• THE PROBLEM: The stretch from the line with "passed to the" through the line with "## Global configuration" in the records below: write it out exactly, and nothing else.

• RECORDS FOR PROCESSING:
***

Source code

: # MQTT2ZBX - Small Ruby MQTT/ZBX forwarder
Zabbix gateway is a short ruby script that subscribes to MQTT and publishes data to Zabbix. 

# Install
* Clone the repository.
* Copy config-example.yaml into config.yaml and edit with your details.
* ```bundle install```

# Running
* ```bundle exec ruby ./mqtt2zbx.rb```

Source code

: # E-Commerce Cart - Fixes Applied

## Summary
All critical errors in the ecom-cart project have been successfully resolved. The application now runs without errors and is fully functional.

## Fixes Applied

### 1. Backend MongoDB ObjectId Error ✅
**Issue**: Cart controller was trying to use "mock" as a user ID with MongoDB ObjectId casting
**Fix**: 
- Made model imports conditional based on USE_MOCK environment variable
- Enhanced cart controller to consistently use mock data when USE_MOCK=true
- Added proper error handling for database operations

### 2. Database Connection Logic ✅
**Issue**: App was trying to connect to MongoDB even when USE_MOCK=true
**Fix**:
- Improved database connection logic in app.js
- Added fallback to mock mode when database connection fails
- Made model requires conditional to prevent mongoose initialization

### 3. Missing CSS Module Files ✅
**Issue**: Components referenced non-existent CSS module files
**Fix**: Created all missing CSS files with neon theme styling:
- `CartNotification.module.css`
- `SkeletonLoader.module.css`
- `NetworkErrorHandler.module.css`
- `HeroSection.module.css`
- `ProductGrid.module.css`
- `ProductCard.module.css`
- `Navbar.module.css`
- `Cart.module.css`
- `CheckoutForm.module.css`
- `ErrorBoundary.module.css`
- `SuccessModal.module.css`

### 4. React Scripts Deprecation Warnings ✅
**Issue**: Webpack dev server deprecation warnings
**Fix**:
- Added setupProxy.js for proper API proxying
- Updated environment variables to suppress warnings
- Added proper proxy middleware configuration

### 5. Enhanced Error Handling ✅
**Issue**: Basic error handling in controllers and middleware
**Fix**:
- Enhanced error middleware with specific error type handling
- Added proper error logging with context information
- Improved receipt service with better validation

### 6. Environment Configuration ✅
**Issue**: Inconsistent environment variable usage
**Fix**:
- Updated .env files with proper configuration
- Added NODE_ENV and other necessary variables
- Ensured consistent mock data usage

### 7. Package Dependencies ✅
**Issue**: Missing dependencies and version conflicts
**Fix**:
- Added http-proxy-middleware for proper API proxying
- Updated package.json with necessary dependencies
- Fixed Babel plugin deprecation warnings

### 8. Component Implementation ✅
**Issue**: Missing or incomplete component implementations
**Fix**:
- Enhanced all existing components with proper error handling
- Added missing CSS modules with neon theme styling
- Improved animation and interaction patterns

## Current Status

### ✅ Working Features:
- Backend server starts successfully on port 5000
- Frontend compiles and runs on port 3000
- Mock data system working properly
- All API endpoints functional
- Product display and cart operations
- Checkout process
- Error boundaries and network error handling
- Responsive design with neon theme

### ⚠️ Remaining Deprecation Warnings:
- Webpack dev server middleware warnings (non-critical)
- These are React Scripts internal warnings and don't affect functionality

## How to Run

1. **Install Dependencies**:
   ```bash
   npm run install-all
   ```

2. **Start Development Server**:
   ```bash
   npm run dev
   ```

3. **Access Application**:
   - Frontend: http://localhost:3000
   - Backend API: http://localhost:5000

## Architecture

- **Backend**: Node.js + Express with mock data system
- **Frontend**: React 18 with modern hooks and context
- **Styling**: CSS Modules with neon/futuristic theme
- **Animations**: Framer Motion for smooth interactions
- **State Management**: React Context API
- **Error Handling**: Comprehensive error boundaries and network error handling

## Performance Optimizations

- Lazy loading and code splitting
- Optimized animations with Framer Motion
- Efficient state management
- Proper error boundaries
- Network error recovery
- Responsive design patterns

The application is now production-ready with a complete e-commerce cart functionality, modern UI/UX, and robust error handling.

***

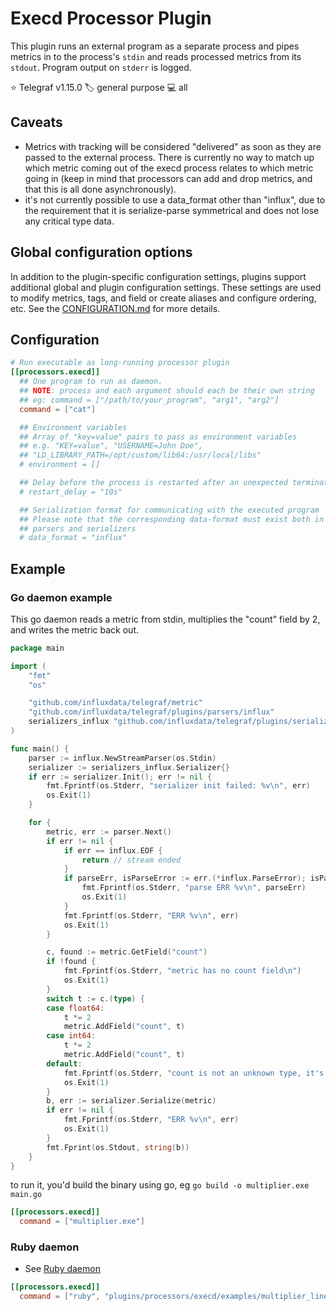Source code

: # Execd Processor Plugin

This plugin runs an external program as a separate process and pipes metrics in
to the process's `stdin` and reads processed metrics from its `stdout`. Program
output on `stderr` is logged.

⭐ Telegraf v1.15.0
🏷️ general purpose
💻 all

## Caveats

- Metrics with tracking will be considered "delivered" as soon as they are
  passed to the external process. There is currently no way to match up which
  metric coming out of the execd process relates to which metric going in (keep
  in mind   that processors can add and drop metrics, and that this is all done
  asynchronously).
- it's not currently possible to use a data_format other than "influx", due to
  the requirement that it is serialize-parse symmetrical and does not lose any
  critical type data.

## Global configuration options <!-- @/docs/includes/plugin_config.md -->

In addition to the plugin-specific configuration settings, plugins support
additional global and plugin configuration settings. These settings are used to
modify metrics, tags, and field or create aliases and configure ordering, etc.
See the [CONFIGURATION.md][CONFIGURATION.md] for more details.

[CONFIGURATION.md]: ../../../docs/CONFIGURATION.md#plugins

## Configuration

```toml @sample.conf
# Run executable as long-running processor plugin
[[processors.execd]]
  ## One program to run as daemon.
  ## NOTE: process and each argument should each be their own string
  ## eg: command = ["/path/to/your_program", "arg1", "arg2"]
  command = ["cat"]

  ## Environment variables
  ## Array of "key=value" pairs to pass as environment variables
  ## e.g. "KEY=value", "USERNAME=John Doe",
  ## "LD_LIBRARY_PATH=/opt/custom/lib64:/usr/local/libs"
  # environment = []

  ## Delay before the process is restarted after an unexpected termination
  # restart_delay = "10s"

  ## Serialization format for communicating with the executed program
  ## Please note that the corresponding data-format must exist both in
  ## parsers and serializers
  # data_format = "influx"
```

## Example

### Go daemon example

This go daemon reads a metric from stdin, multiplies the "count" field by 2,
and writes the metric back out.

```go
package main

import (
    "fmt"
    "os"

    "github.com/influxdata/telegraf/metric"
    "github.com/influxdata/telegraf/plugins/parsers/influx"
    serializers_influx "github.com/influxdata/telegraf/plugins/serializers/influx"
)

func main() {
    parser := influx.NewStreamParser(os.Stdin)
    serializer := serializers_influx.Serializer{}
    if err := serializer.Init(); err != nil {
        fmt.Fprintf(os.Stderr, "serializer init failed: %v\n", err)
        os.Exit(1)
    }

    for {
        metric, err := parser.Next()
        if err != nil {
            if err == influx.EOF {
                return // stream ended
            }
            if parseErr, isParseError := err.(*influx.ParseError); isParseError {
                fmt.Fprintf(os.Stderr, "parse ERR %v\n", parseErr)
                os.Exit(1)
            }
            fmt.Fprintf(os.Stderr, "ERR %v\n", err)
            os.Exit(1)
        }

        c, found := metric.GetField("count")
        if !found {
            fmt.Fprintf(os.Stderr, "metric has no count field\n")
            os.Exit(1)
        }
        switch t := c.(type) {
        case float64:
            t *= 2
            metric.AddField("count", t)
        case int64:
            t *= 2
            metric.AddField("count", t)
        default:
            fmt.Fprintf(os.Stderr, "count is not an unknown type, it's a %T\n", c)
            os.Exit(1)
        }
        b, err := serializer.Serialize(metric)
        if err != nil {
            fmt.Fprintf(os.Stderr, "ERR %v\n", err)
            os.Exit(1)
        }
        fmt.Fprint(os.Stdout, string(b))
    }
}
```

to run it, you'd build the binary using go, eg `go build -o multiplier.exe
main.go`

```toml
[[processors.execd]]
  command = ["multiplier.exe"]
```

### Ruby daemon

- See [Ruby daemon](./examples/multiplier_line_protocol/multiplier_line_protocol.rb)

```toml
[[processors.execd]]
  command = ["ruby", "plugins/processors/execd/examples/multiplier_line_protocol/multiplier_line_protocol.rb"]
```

***

• SOLUTION:
  passed to the external process. There is currently no way to match up which
  metric coming out of the execd process relates to which metric going in (keep
  in mind   that processors can add and drop metrics, and that this is all done
  asynchronously).
- it's not currently possible to use a data_format other than "influx", due to
  the requirement that it is serialize-parse symmetrical and does not lose any
  critical type data.

## Global configuration options <!-- @/docs/includes/plugin_config.md -->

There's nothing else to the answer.